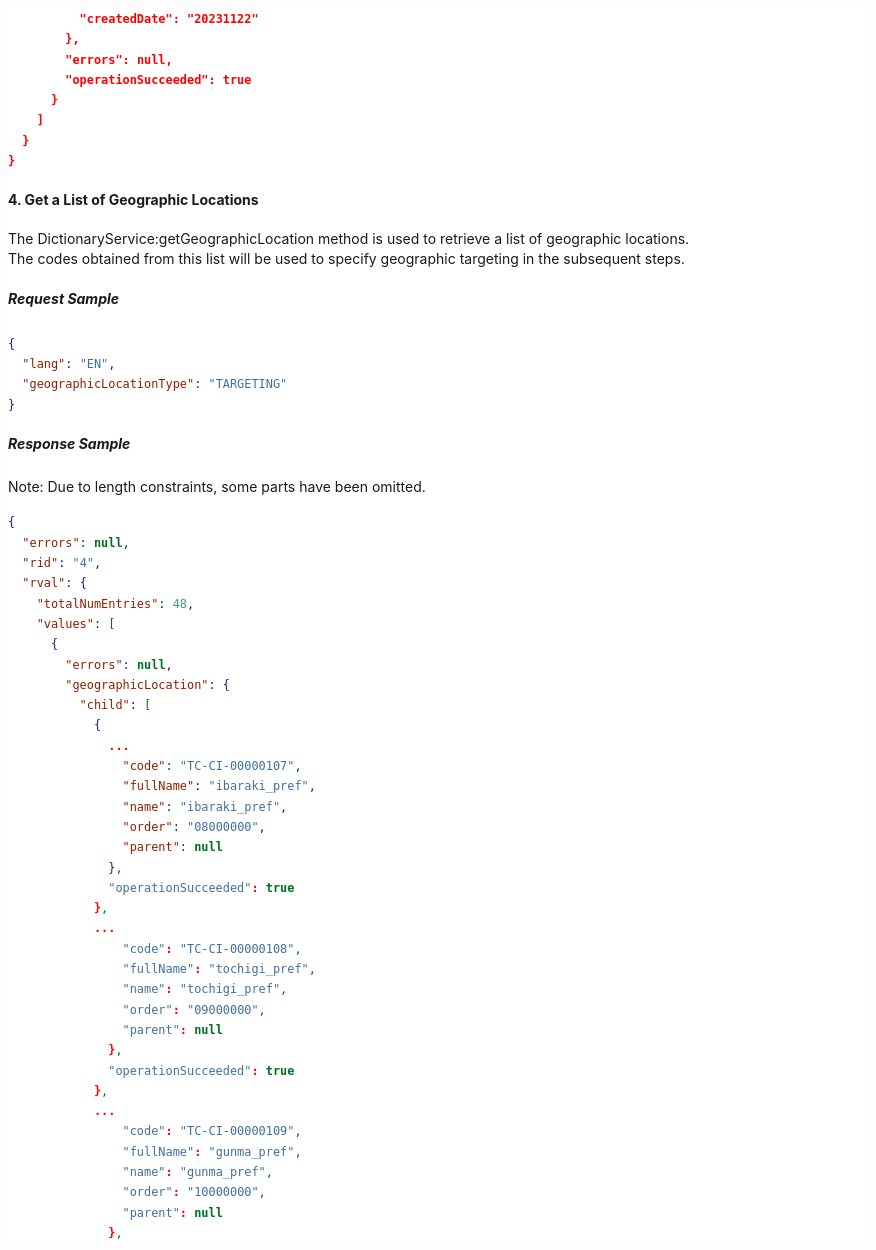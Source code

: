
 ```json
          "createdDate": "20231122"
        },
        "errors": null,
        "operationSucceeded": true
      }
    ]
  }
}
```


#### 4.	Get a List of Geographic Locations
The DictionaryService:getGeographicLocation method is used to retrieve a list of geographic locations.<br>
The codes obtained from this list will be used to specify geographic targeting in the subsequent steps.

##### Request Sample
```json
{
  "lang": "EN",
  "geographicLocationType": "TARGETING"
}
```

##### Response Sample
Note: Due to length constraints, some parts have been omitted.
```json
{
  "errors": null,
  "rid": "4",
  "rval": {
    "totalNumEntries": 48,
    "values": [
      {
        "errors": null,
        "geographicLocation": {
          "child": [
            {
              ...
                "code": "TC-CI-00000107",
                "fullName": "ibaraki_pref",
                "name": "ibaraki_pref",
                "order": "08000000",
                "parent": null
              },
              "operationSucceeded": true
            },
            ...
                "code": "TC-CI-00000108",
                "fullName": "tochigi_pref",
                "name": "tochigi_pref",
                "order": "09000000",
                "parent": null
              },
              "operationSucceeded": true
            },
            ...
                "code": "TC-CI-00000109",
                "fullName": "gunma_pref",
                "name": "gunma_pref",
                "order": "10000000",
                "parent": null
              },
```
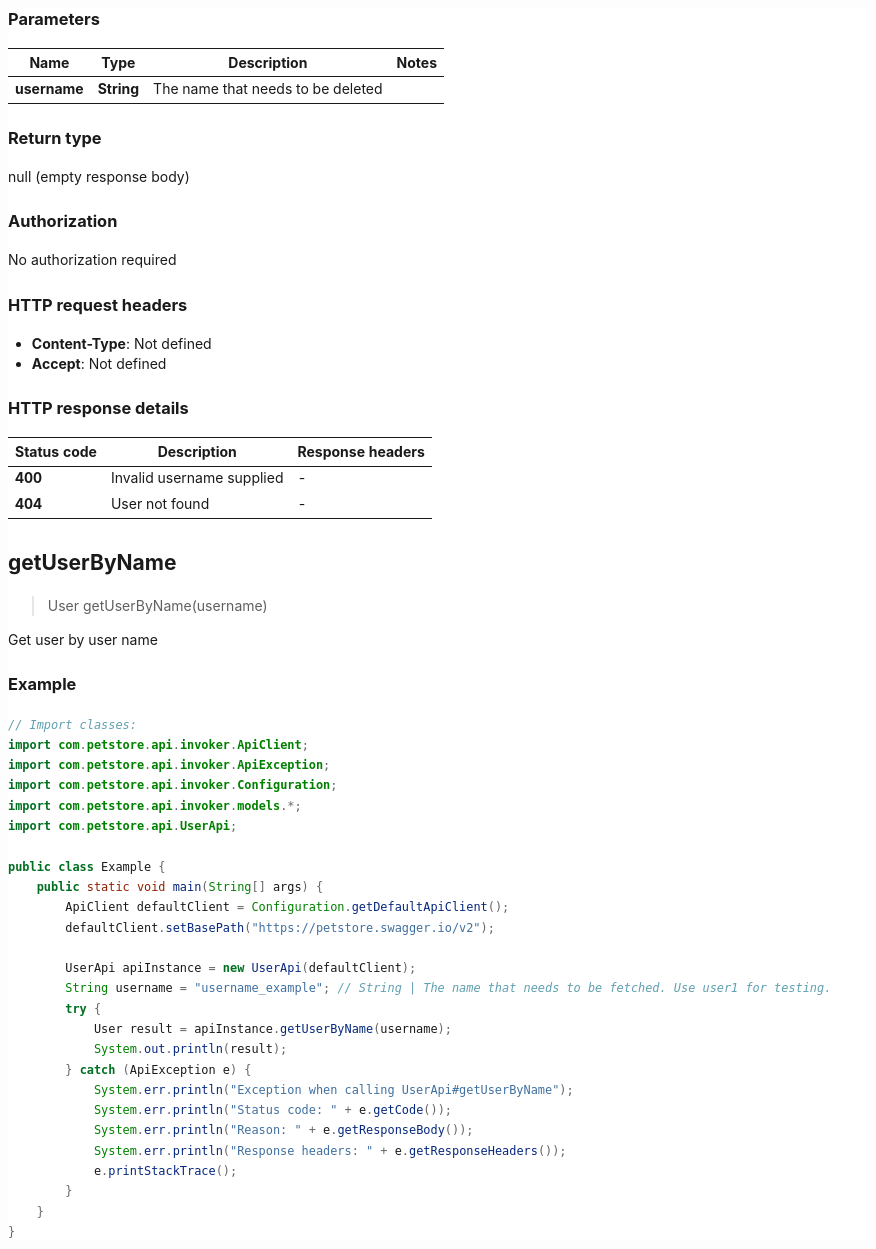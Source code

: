 ### Parameters


Name | Type | Description  | Notes
------------- | ------------- | ------------- | -------------
 **username** | **String**| The name that needs to be deleted |

### Return type

null (empty response body)

### Authorization

No authorization required

### HTTP request headers

- **Content-Type**: Not defined
- **Accept**: Not defined

### HTTP response details
| Status code | Description | Response headers |
|-------------|-------------|------------------|
| **400** | Invalid username supplied |  -  |
| **404** | User not found |  -  |


## getUserByName

> User getUserByName(username)

Get user by user name

### Example

```java
// Import classes:
import com.petstore.api.invoker.ApiClient;
import com.petstore.api.invoker.ApiException;
import com.petstore.api.invoker.Configuration;
import com.petstore.api.invoker.models.*;
import com.petstore.api.UserApi;

public class Example {
    public static void main(String[] args) {
        ApiClient defaultClient = Configuration.getDefaultApiClient();
        defaultClient.setBasePath("https://petstore.swagger.io/v2");

        UserApi apiInstance = new UserApi(defaultClient);
        String username = "username_example"; // String | The name that needs to be fetched. Use user1 for testing. 
        try {
            User result = apiInstance.getUserByName(username);
            System.out.println(result);
        } catch (ApiException e) {
            System.err.println("Exception when calling UserApi#getUserByName");
            System.err.println("Status code: " + e.getCode());
            System.err.println("Reason: " + e.getResponseBody());
            System.err.println("Response headers: " + e.getResponseHeaders());
            e.printStackTrace();
        }
    }
}
```
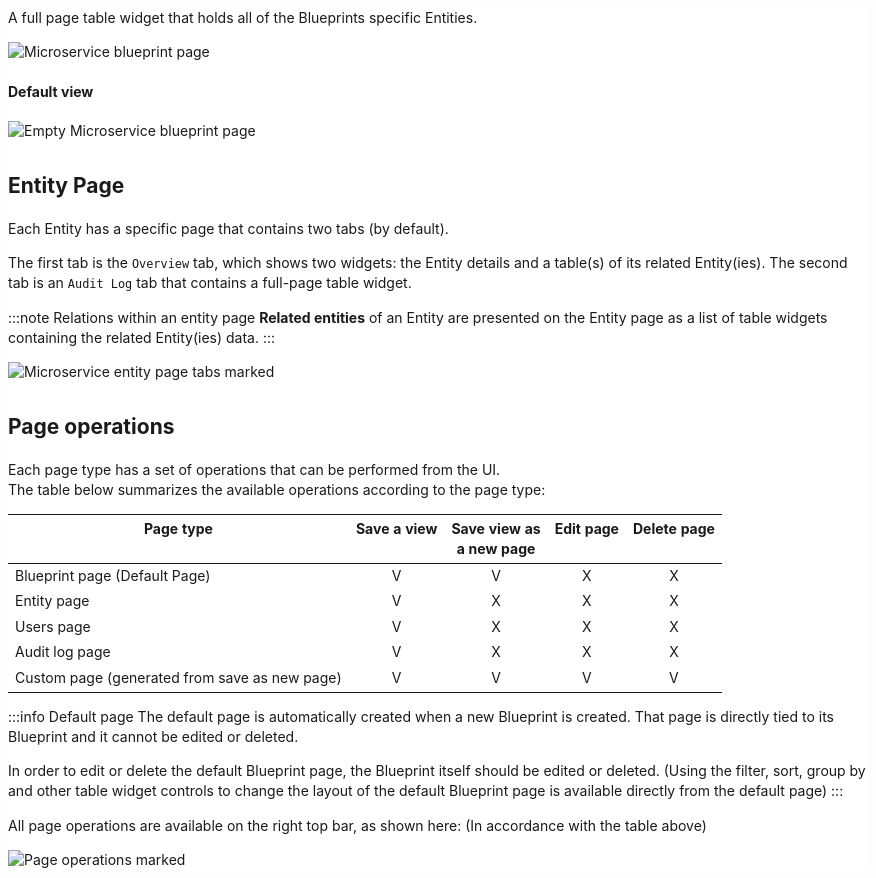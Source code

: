 A full page table widget that holds all of the Blueprints specific Entities.

![Microservice blueprint page](../../../static/img/platform-overview/port-components/pages/MicroserviceBlueprintPage.png)

#### Default view

![Empty Microservice blueprint page](../../../static/img/platform-overview/port-components/pages/MicroserviceBlueprintEmptyPage.png)

## Entity Page

Each Entity has a specific page that contains two tabs (by default).

The first tab is the `Overview` tab, which shows two widgets: the Entity details and a table(s) of its related Entity(ies). The second tab is an `Audit Log` tab that contains a full-page table widget.

:::note Relations within an entity page
**Related entities** of an Entity are presented on the Entity page as a list of table widgets containing the related Entity(ies) data.
:::

![Microservice entity page tabs marked](../../../static/img/platform-overview/port-components/pages/MicroserviceEntityPage.png)

## Page operations

Each page type has a set of operations that can be performed from the UI.  
The table below summarizes the available operations according to the page type:

| Page type                                     | Save a view | Save view as<br /> a new page | Edit page | Delete page |
| --------------------------------------------- | :---------: | :---------------------------: | :-------: | :---------: |
| Blueprint page (Default Page)                 |      V      |               V               |     X     |      X      |
| Entity page                                   |      V      |               X               |     X     |      X      |
| Users page                                    |      V      |               X               |     X     |      X      |
| Audit log page                                |      V      |               X               |     X     |      X      |
| Custom page (generated from save as new page) |      V      |               V               |     V     |      V      |

:::info Default page
The default page is automatically created when a new Blueprint is created. That page is directly tied to its Blueprint and it cannot be edited or deleted.

In order to edit or delete the default Blueprint page, the Blueprint itself should be edited or deleted. (Using the filter, sort, group by and other table widget controls to change the layout of the default Blueprint page is available directly from the default page)
:::

All page operations are available on the right top bar, as shown here: (In accordance with the table above)

![Page operations marked](../../../static/img/platform-overview/port-components/pages/PageOperationsMarked.png)
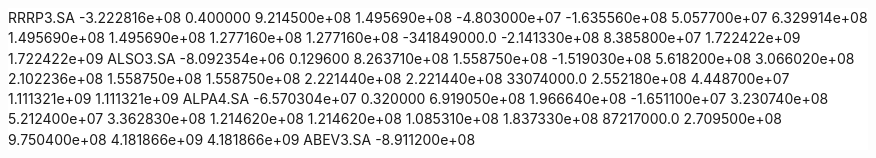   <tbody>
    <tr>
      <th>RRRP3.SA</th>
      <td>-3.222816e+08</td>
      <td>0.400000</td>
      <td>9.214500e+08</td>
      <td>1.495690e+08</td>
      <td>-4.803000e+07</td>
      <td>-1.635560e+08</td>
      <td>5.057700e+07</td>
      <td>6.329914e+08</td>
      <td>1.495690e+08</td>
      <td>1.495690e+08</td>
      <td>1.277160e+08</td>
      <td>1.277160e+08</td>
      <td>-341849000.0</td>
      <td>-2.141330e+08</td>
      <td>8.385800e+07</td>
      <td>1.722422e+09</td>
      <td>1.722422e+09</td>
    </tr>
    <tr>
      <th>ALSO3.SA</th>
      <td>-8.092354e+06</td>
      <td>0.129600</td>
      <td>8.263710e+08</td>
      <td>1.558750e+08</td>
      <td>-1.519030e+08</td>
      <td>5.618200e+08</td>
      <td>3.066020e+08</td>
      <td>2.102236e+08</td>
      <td>1.558750e+08</td>
      <td>1.558750e+08</td>
      <td>2.221440e+08</td>
      <td>2.221440e+08</td>
      <td>33074000.0</td>
      <td>2.552180e+08</td>
      <td>4.448700e+07</td>
      <td>1.111321e+09</td>
      <td>1.111321e+09</td>
    </tr>
    <tr>
      <th>ALPA4.SA</th>
      <td>-6.570304e+07</td>
      <td>0.320000</td>
      <td>6.919050e+08</td>
      <td>1.966640e+08</td>
      <td>-1.651100e+07</td>
      <td>3.230740e+08</td>
      <td>5.212400e+07</td>
      <td>3.362830e+08</td>
      <td>1.214620e+08</td>
      <td>1.214620e+08</td>
      <td>1.085310e+08</td>
      <td>1.837330e+08</td>
      <td>87217000.0</td>
      <td>2.709500e+08</td>
      <td>9.750400e+08</td>
      <td>4.181866e+09</td>
      <td>4.181866e+09</td>
    </tr>
    <tr>
      <th>ABEV3.SA</th>
      <td>-8.911200e+08</td>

## Try it
In the lines above, spot each one that contains the word "Audit" and copy it.

## Written solution
The first tab is the `Overview` tab, which shows two widgets: the Entity details and a table(s) of its related Entity(ies). The second tab is an `Audit Log` tab that contains a full-page table widget.
| Audit log page                                |      V      |               X               |     X     |      X      |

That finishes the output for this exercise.